From Wikibooks, open books for an open world
Jump to: navigation, search

MOTHER’S DAY CLASSIC PROJECT LIFE CYCLE, PHASES AND TASKS


Like all project the 2011 Women in Super Mother’s Day Classic had a project lifecycle. The life cycle consists of many phases and within each phase, many tasks and activities [1]. The diagram in figure 1 demonstrates the identified phases in chronological sequence. As you can see there is the possibility for a clear sequence within the phases, moving from one phase straight to the next. However, if after the event team reviews the event plans and determine that the plans put in place will not achieve the best outcomes, and therefore limit the success of the event and the achievement of the primary goals, they may wish to return to phase 2 and redevelop the event plans. Phases 2 and 3 can be repeated as many times as necessary in order to achieve the best outcomes. However, time is usually a constraint when planning an event and the event team should take this into consideration. figure 2 shows the possible phases sequences within the lifecycle of a project should the event team need to redevelop their event plans.
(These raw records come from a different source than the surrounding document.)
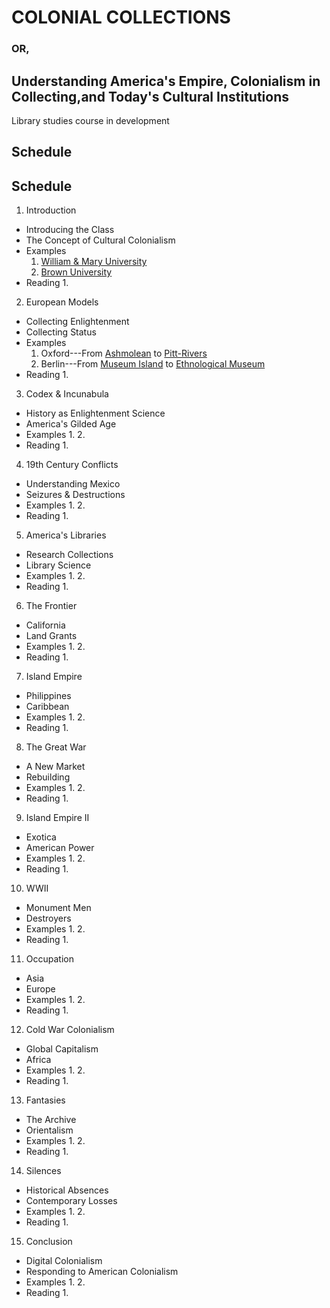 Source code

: # COLONIAL COLLECTIONS
### OR,
## Understanding America's Empire, Colonialism in Collecting,and Today's Cultural Institutions

Library studies course in development

## Schedule
## Schedule
 1. Introduction
  - Introducing the Class
  - The Concept of Cultural Colonialism
  - Examples
    1. [William & Mary University](https://libraries.wm.edu/spaces/special-collections-research-center)
    2. [Brown University](https://library.brown.edu/hay/)
 - Reading
    1. 
2. European Models
 - Collecting Enlightenment
 - Collecting Status
 - Examples
    1. Oxford---From [Ashmolean](https://www.ashmolean.org/) to [Pitt-Rivers](https://www.prm.ox.ac.uk/)
    2. Berlin---From [Museum Island](https://www.smb.museum/en/museums-institutions/museumsinsel-berlin/home/) to [Ethnological Museum](https://www.smb.museum/en/museums-institutions/ethnologisches-museum/home/)
 - Reading
    1. 
3. Codex & Incunabula
 - History as Enlightenment Science
 - America's Gilded Age
 - Examples
    1. 
    2.
 - Reading
    1. 
4. 19th Century Conflicts
 - Understanding Mexico
 - Seizures & Destructions
 - Examples
    1. 
    2.
 - Reading
    1.
5. America's Libraries
 - Research Collections
 - Library Science
 - Examples
    1. 
    2.
 - Reading
    1.
6. The Frontier
 -  California
 - Land Grants
 - Examples
    1. 
    2.
 - Reading
    1.
7. Island Empire
 - Philippines
 - Caribbean
 - Examples
    1. 
    2.
 - Reading
    1.
8. The Great War
 - A New Market
 - Rebuilding
 - Examples
    1. 
    2.
 - Reading
    1.
9. Island Empire II
 - Exotica
 - American Power
 - Examples
    1. 
    2.
 - Reading
    1.
10. WWII
 - Monument Men
 - Destroyers
 - Examples
    1. 
    2.
 - Reading
    1.
11. Occupation
 - Asia
 - Europe
 - Examples
    1. 
    2.
 - Reading
    1.
12. Cold War Colonialism
 - Global Capitalism
 - Africa
 - Examples
    1. 
    2.
 - Reading
    1.
13. Fantasies
 - The Archive
 - Orientalism
 - Examples
    1. 
    2.
 - Reading
    1.
14. Silences
 - Historical Absences
 - Contemporary Losses
 - Examples
    1. 
    2.
 - Reading
    1.
15. Conclusion
 - Digital Colonialism
 - Responding to American Colonialism
 - Examples
    1. 
    2.
 - Reading
    1.
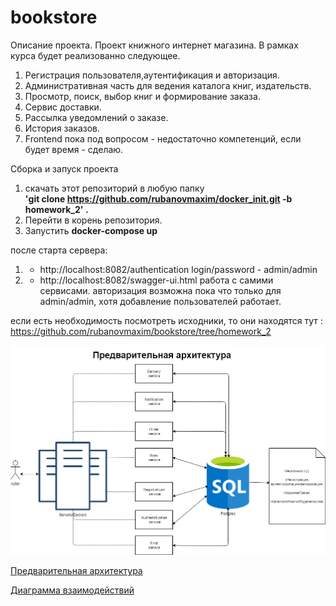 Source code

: # bookstore
Описание проeкта.
Проект книжного интернет магазина.
В рамках курса будет реализованно следующее.
1. Регистрация пользователя,аутентификация и авторизация.
2. Административная часть для ведения каталога книг, издательств.
3. Просмотр, поиск, выбор книг и формирование заказа.
4. Сервис доставки.
5. Рассылка уведомлений о заказе.
6. История заказов.
7. Frontend пока под вопросом - недостаточно компетенций, если будет время - сделаю.


Сборка и запуск проекта
1. скачать этот репозиторий в любую папку<br>
 <b>'git clone https://github.com/rubanovmaxim/docker_init.git -b homework_2' .<br></b>
2. Перейти в корень репозитория.
3. Запустить <b>docker-compose up</b>

после старта сервера:
 1. - http://localhost:8082/authentication
    login/password -  admin/admin
 2. - http://localhost:8082/swagger-ui.html
     работа с самими сервисами.
     авторизация возможна пока что только для  admin/admin, хотя добавление пользователей работает.


если есть необходимость посмотреть исходники, то они находятся тут :
       https://github.com/rubanovmaxim/bookstore/tree/homework_2
       

![alt text](Architecture_v1.png)

[Предварительная архитектура](Architecture_v1.png)

[Диаграмма взаимодействий](BookStore.png)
During each phase there were numerous activities and tasks in which Women in Super must have completed prior to moving to the next phase. Having said that the activities and tasks focus on in this case study are those that directly relate to the goals of the overall event. The identified activities and tasks for the Women in Super Mother’s Day Classic include:

  1. Registrations
    • Donations
    • Merchandise purchase
    • Data collection
  2. Services
    • Merchandise
    • Finisher rewards
  3. Marketing & Sponsorship
    • Website management
    • Social media management
    • Advertising and communications
    • Sponsorship attainment
    • Charity alignment

Each of the key activities and tasks identified above are discussed within each phase of the event lifecycle:

  1. Definition of Event
  2. Development of event plans
  3. Review of event plans
  4. Execution of event plans
  5. Evaluation of event plans

N.B. # Phase 2 and 3 can be repeated by event planners

References[edit]

1.^ Mantel, S., Meredith, J., Shafer, S., & Sutton, M. (2005). Project Management in Practice (2nd Edition ed.). New Jersey: John Wiley & Sons, Inc.